To do.
Your task is to copy every line of the entries that contains "Pseudosegmentes".

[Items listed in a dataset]
^^^^
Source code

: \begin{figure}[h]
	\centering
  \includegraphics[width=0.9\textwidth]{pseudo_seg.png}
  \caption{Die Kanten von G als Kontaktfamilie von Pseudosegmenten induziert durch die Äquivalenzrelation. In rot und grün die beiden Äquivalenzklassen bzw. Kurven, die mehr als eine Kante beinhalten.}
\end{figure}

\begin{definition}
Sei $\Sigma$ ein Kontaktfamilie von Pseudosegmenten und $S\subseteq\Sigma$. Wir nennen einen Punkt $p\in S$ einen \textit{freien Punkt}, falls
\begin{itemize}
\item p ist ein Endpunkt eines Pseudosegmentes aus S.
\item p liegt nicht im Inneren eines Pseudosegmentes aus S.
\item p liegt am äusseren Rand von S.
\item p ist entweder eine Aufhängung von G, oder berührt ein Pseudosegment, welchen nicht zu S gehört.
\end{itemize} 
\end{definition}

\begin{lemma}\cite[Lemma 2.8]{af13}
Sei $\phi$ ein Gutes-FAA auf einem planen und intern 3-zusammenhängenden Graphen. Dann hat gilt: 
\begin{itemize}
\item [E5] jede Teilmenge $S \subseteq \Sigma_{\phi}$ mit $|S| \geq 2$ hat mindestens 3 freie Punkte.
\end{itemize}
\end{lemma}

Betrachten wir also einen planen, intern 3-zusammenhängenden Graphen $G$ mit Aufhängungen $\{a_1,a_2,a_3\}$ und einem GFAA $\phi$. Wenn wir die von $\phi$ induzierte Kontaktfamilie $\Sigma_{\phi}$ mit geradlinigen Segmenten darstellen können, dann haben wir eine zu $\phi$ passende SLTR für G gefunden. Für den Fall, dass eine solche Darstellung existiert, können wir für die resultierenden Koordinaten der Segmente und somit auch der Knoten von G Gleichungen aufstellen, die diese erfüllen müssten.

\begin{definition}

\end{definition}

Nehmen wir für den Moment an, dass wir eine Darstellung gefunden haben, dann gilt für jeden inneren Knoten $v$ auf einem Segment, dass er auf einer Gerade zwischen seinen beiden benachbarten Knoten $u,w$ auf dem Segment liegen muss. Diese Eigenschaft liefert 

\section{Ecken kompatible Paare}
^^^^
Answer for the task.
\item p ist ein Endpunkt eines Pseudosegmentes aus S.
\item p liegt nicht im Inneren eines Pseudosegmentes aus S.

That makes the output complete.